Identify each line below that contains the word "coefs", and copy it out.

[Data items]
BEGIN

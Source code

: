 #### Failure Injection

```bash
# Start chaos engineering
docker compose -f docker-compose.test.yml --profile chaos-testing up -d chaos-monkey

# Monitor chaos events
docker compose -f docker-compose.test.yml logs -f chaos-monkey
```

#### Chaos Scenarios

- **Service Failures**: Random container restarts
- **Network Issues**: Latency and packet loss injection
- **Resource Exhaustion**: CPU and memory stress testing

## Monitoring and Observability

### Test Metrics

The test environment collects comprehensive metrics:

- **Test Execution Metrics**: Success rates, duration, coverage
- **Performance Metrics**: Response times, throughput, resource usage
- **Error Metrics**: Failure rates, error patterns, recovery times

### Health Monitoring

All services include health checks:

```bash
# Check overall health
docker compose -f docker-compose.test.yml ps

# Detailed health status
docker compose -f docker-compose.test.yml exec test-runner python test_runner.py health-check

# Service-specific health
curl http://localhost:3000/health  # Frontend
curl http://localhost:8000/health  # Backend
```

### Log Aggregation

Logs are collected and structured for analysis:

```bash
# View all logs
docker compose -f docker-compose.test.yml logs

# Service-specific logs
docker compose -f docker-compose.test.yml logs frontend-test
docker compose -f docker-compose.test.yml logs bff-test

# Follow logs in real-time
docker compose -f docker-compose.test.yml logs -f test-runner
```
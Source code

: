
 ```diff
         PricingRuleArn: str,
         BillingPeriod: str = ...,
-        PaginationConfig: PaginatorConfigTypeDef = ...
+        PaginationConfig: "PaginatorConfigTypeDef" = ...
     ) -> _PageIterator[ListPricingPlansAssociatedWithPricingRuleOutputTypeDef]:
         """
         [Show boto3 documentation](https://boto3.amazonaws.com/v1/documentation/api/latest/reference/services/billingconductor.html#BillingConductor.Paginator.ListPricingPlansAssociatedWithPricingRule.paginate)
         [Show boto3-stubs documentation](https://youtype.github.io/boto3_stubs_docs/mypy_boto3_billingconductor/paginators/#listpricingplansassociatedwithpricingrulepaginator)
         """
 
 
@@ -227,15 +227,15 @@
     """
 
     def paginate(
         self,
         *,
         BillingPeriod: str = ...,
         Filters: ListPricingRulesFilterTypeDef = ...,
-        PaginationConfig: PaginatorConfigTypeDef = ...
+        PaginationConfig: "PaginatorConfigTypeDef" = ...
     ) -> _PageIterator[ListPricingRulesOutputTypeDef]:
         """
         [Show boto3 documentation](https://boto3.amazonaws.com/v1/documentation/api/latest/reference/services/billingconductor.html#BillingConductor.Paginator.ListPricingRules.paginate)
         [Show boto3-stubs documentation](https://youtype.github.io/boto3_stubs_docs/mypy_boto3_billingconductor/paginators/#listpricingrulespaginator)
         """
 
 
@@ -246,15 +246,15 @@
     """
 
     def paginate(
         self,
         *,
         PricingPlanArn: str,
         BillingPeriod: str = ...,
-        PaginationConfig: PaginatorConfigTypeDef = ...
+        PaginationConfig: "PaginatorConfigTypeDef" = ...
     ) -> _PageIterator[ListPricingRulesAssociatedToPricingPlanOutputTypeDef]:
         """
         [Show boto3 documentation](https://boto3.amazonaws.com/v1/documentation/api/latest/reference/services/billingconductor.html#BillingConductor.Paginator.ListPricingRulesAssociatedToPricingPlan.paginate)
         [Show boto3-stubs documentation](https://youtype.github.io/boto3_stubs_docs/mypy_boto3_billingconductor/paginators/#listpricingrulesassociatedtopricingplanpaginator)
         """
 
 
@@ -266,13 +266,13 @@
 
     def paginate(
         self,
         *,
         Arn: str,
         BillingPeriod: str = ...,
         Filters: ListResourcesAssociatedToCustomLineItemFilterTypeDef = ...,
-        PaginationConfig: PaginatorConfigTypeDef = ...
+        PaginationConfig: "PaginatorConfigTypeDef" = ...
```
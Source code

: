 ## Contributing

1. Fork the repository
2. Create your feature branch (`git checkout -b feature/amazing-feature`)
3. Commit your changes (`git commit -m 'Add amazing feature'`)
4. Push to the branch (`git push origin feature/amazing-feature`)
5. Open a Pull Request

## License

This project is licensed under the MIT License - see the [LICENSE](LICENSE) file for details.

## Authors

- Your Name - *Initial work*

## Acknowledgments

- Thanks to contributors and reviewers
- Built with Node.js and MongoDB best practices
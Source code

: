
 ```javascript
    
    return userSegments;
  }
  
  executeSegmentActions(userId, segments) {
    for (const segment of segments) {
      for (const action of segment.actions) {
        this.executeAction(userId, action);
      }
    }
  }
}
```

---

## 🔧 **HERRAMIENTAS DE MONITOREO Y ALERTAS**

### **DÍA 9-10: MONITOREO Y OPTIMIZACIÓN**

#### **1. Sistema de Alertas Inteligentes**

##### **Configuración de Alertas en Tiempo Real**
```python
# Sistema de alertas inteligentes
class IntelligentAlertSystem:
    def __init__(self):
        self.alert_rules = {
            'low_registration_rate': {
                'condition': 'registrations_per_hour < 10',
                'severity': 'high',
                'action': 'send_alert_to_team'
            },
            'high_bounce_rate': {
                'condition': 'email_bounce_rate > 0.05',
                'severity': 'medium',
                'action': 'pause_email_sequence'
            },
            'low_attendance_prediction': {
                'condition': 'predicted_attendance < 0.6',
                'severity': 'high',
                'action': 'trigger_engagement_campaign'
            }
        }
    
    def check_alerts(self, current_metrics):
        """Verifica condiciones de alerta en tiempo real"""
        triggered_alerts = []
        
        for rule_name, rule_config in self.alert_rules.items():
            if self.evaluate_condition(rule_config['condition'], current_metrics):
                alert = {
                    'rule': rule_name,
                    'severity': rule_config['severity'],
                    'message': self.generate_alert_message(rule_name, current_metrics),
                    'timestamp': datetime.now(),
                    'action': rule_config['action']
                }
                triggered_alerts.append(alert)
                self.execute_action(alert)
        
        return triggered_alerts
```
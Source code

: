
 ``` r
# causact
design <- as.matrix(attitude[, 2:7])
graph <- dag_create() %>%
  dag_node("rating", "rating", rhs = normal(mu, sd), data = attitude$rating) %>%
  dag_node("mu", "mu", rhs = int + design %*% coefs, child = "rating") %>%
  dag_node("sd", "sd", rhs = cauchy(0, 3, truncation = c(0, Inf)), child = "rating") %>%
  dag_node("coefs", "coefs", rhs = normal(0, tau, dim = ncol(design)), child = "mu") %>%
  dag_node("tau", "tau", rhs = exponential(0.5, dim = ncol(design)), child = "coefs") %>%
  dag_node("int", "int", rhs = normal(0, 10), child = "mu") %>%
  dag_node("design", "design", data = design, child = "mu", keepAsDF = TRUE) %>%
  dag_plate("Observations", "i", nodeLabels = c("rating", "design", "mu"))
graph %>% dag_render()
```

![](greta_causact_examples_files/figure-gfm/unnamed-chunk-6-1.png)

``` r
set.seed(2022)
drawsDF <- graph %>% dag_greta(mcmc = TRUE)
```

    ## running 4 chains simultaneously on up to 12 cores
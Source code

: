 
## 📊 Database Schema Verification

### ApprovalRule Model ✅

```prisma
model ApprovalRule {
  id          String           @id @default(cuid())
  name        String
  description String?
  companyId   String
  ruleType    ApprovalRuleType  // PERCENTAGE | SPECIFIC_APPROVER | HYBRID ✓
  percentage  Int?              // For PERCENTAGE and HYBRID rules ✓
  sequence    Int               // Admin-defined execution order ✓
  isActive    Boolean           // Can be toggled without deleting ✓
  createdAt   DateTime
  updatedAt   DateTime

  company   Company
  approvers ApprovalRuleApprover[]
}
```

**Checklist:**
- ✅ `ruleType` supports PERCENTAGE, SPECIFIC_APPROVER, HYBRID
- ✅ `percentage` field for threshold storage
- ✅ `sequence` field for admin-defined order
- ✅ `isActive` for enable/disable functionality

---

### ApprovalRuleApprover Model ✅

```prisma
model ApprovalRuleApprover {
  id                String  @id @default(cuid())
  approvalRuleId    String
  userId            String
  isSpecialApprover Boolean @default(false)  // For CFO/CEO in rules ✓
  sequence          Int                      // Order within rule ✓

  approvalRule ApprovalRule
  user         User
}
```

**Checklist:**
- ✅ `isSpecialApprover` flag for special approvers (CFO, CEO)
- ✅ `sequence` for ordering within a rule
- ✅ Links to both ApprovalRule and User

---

END

- **REPLY**
  dag_node("mu", "mu", rhs = int + design %*% coefs, child = "rating") %>%
  dag_node("coefs", "coefs", rhs = normal(0, tau, dim = ncol(design)), child = "mu") %>%
  dag_node("tau", "tau", rhs = exponential(0.5, dim = ncol(design)), child = "coefs") %>%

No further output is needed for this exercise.